The next step involves taking care of the engine’s internal parts to protect it from corrosion. In the past, this was done by running fogging oil through the engine. However, in current times, most outboard engines provide a feature called ‘winterize mode’ in the control system which does the job. Alternatively, some manufacturers have come up with products that can be mixed into a remote fuel can of gasoline, and run through the engine to give it a layer of protection.
To learn about the best way to winterize your outboard engine, we would recommend you to have a look at your manual as every company has precise instructions for each model. Lastly, be sure to change your lower unit and/or powerhead oil to ensure that there has not been any water intrusion.
Thereafter, let’s understand the process of winterizing inboard engines –
As far as inboard boat engines are concerned, the most dangerous threat is the damage caused by the water that freezes inside its cooling passages. Therefore, the focus lies in anti-freezing the engine’s internal cooling passages and its exhaust components. This is done by removing the raw-water intake hose from its closed supply seacock, placing it in a bucket full of antifreeze followed by running the engine until antifreeze is flowing appropriately from the exhaust outlet.
Another important practice is to change the engine oil and filter. Failing to do so can result in residual water damage and corrosion. Besides, remember to fog the gasoline inboards that are expected to sit for a longer time period as well as to change the gear lube for boats with sterndrives.
Fuel storage systems pose an equally heavy damage threat from water. Traditionally, experts recommended fueling up the boats to more than 90% when storing them. Doing so limits the amount of air in the tank that can potentially introduce moisture into the fuel through condensation.
However, due to the nature of ethanol, some experts these days recommend leaving the fuel tank empty. Regardless of the fuel type (be it diesel or gasoline), adding an appropriate fuel stabilizer is a must! In addition to that, be sure to change the fuel filters as well.
Winterizing Water Systems:
Antifreezing fixtures like faucets, washdown nozzles, showerheads, etc. is also an important step involved in winterizing your boat. This is because when the temperature drops, these fixtures may break as a result of the expansion of ice. When choosing an antifreeze solution, opt for those made with propylene glycol, or be sure to check if it is safe for drinking water systems.

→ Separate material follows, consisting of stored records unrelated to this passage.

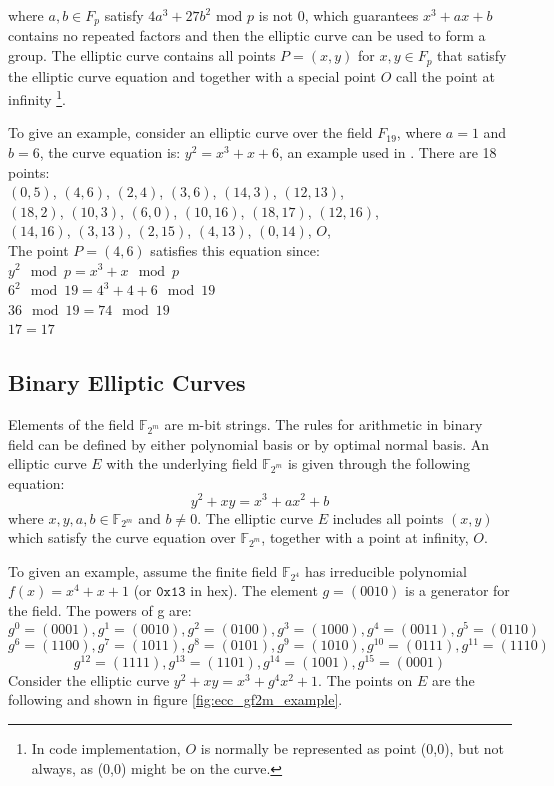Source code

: where $a,b \in F_p$ satisfy $4a^3 + 27b^2 \text{ mod }p$ is not 0, which guarantees $x^3 + ax + b$ contains no repeated factors and then the elliptic curve can be used to form a group. The elliptic curve contains all points $P = (x,y)$ for $x,y \in F_p$ that satisfy the elliptic curve equation and together with a special point $O$ call the point at infinity \footnote{In code implementation, $O$ is normally be represented as point (0,0), but not always, as (0,0) might be on the curve.}.   
    
To give an example, consider an elliptic curve over the field $F_{19}$, where $a=1$ and $b=6$, the curve equation is: $y^2 = x^3 + x + 6$, an example used in \cite{balasubramanian1998improbability}. There are 18 points: \\
$ (0,5)$, $(4,6)$, $(2,4)$, $(3,6)$, $(14,3)$, $(12,13)$, \\
$ (18,2)$, $(10,3)$, $(6,0)$, $(10,16)$, $(18,17)$, $(12,16)$, \\
$ (14,16)$, $(3,13)$, $(2,15)$, $(4,13)$, $(0,14)$, $O$, \\

The point $P=(4,6)$ satisfies this equation since: \\
$ y^2 \mod{p} = x^3 + x \mod{p}$ \\
$ 6^2 \mod{19} = 4^3 + 4 + 6 \mod{19} $\\
$ 36 \mod{19} = 74 \mod{19} $\\
$ 17 = 17 $ \\
\subsection{Binary Elliptic Curves}
Elements of the field $\mathbb{F}_{2^m}$ are m-bit strings. The rules for arithmetic in binary field can be defined by either polynomial basis or by optimal normal basis\cite{IEEEP1363}. An elliptic curve $E$ with the underlying field $\mathbb{F}_{2^m}$ is given through the following equation: $$y^2+xy=x^3+ax^2+b$$ where $x,y,a,b \in \mathbb{F}_{2^m}$ and $b \neq 0$. The elliptic curve $E$ includes all points $(x,y)$ which satisfy the curve equation over $\mathbb{F}_{2^m}$, together with a point at infinity, $O$. 

To given an example, assume the finite field $\mathbb{F}_{2^4}$ has irreducible polynomial $f(x)=x^4+x+1$ (or $\mathtt{0x13}$ in hex). The element $g = (0010)$ is a generator for the field. The powers of g are:
$$g^0=(0001), g^1=(0010), g^2=(0100), g^3=(1000), g^4=(0011),g^5=(0110)$$
$$g^6=(1100), g^7=(1011), g^8=(0101), g^9=(1010), g^{10}=(0111),g^{11}=(1110)$$
$$g^{12}=(1111), g^{13}=(1101), g^{14}=(1001), g^{15}=(0001)$$
Consider the elliptic curve $y^2+xy=x^3+g^4x^2+1$. The points on $E$ are the following and shown in figure \ref{fig:ecc_gf2m_example}.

With respect to freshwater systems, begin with draining as much water as possible from the tank and lines by opening one or more fixtures. Next, remove the primary feed hose from the freshwater tank and place it into a bucket filled with antifreeze. Lastly, open all fixtures until antifreeze comes flowing out. Once done, do not forget to reattach your freshwater tank feed hose.
As far as raw water systems like live wells are concerned, remove the raw-water hose for each pump from its closed supply seacock and submerge the hose end in a bucket filled with antifreeze. Thereafter, run each pump until antifreeze comes flowing out of each fixture.
Sanitation System Care:
Marine sanitation systems (single portable MSD as well as those which have multiple electric-flush heads attached to a large size holding tank) need to be meticulously winterized to survive cold temperatures. Firstly, run fresh water through all the flush heads to ensure there is no smelly residue in the system.
After that, empty your holding tank at a pump-out facility by flushing it with fresh water a few times before hanging up the pump-out hose.
Next, remove the raw-water inlet hose for each head from its seacock and submerge it in a full of antifreeze (be sure to close the seacock before you do this). Please note: If you use any other waste treatment device (eg: LectraSan), there may be some other special instructions for you. Consult your manufacturer to understand the same.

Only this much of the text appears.